### Work item
Nothing other than the lines from the one containing "- [x] 로또 번호의 숫자 범위 1 ~ 45 설정" through the last line of the data below should be output, each reproduced exactly.

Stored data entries
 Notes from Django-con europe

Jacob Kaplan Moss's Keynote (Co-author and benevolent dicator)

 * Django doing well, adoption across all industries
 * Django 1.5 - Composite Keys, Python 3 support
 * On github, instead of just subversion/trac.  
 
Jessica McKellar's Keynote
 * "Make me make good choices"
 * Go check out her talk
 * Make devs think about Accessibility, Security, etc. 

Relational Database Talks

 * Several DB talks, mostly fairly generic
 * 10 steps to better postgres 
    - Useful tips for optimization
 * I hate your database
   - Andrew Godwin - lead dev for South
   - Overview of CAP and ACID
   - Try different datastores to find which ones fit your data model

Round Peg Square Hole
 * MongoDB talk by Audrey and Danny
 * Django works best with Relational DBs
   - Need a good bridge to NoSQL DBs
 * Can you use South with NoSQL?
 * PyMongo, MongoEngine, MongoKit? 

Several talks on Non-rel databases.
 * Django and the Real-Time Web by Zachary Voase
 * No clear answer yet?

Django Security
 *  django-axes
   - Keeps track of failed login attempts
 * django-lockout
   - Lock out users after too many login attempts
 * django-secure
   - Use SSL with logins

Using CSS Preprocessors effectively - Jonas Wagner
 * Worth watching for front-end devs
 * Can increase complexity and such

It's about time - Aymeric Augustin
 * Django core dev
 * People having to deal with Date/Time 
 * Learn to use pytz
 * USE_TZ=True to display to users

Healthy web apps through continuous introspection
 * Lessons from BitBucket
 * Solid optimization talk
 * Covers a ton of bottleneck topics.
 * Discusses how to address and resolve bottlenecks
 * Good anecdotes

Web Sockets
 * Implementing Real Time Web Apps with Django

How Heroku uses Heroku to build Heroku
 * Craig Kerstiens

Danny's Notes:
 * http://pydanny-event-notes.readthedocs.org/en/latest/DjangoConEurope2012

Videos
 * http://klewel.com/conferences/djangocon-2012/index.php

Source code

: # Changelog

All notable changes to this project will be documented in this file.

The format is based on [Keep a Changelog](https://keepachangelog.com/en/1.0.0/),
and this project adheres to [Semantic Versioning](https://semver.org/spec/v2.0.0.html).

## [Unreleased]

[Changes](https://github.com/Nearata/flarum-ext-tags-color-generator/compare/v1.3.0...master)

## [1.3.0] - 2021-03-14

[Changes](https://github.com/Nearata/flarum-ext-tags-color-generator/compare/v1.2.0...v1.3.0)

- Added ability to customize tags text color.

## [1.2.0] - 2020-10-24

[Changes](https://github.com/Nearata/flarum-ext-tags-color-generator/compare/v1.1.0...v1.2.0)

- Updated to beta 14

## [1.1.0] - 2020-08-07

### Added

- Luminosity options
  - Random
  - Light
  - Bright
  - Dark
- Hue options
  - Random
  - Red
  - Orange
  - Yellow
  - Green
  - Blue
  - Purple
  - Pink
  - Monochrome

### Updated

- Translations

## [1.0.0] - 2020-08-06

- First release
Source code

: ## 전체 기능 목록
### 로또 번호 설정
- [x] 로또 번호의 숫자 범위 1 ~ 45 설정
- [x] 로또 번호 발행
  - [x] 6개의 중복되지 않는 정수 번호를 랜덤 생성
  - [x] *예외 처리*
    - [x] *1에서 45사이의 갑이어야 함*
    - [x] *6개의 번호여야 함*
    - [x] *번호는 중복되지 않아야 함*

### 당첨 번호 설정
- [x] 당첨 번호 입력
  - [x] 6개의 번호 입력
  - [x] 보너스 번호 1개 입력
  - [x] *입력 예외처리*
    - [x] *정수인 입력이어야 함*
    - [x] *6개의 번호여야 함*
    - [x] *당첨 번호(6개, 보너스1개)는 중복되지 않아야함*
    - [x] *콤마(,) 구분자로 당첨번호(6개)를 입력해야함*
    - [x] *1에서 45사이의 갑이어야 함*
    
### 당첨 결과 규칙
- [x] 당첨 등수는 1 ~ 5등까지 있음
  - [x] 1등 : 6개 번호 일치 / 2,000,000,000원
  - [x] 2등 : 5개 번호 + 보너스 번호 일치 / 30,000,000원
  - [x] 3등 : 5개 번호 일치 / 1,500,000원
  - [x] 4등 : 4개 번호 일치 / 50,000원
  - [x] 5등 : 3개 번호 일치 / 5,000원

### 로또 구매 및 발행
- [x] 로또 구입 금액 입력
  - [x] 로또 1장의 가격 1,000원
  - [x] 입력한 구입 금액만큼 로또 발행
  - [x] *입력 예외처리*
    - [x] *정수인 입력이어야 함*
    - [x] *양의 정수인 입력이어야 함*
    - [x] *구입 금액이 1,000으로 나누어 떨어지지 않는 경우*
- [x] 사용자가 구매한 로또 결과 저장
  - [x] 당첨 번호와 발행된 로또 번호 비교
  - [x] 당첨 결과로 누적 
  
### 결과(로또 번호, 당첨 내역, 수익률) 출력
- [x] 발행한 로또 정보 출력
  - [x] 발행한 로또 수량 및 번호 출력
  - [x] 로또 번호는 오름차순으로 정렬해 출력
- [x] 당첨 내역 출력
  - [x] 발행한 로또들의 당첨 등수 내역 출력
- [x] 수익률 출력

### Reply
- [x] 로또 번호의 숫자 범위 1 ~ 45 설정
- [x] 로또 번호 발행
  - [x] 6개의 중복되지 않는 정수 번호를 랜덤 생성
  - [x] *예외 처리*
    - [x] *1에서 45사이의 갑이어야 함*
    - [x] *6개의 번호여야 함*
    - [x] *번호는 중복되지 않아야 함*

### 당첨 번호 설정
- [x] 당첨 번호 입력
  - [x] 6개의 번호 입력
  - [x] 보너스 번호 1개 입력
  - [x] *입력 예외처리*
    - [x] *정수인 입력이어야 함*
    - [x] *6개의 번호여야 함*
    - [x] *당첨 번호(6개, 보너스1개)는 중복되지 않아야함*
    - [x] *콤마(,) 구분자로 당첨번호(6개)를 입력해야함*
    - [x] *1에서 45사이의 갑이어야 함*
    
### 당첨 결과 규칙
- [x] 당첨 등수는 1 ~ 5등까지 있음
  - [x] 1등 : 6개 번호 일치 / 2,000,000,000원
  - [x] 2등 : 5개 번호 + 보너스 번호 일치 / 30,000,000원
  - [x] 3등 : 5개 번호 일치 / 1,500,000원
  - [x] 4등 : 4개 번호 일치 / 50,000원
  - [x] 5등 : 3개 번호 일치 / 5,000원

### 로또 구매 및 발행
- [x] 로또 구입 금액 입력
  - [x] 로또 1장의 가격 1,000원
  - [x] 입력한 구입 금액만큼 로또 발행
  - [x] *입력 예외처리*
    - [x] *정수인 입력이어야 함*
    - [x] *양의 정수인 입력이어야 함*
    - [x] *구입 금액이 1,000으로 나누어 떨어지지 않는 경우*
- [x] 사용자가 구매한 로또 결과 저장
  - [x] 당첨 번호와 발행된 로또 번호 비교
  - [x] 당첨 결과로 누적 
  
### 결과(로또 번호, 당첨 내역, 수익률) 출력
- [x] 발행한 로또 정보 출력
  - [x] 발행한 로또 수량 및 번호 출력
  - [x] 로또 번호는 오름차순으로 정렬해 출력
- [x] 당첨 내역 출력
  - [x] 발행한 로또들의 당첨 등수 내역 출력
- [x] 수익률 출력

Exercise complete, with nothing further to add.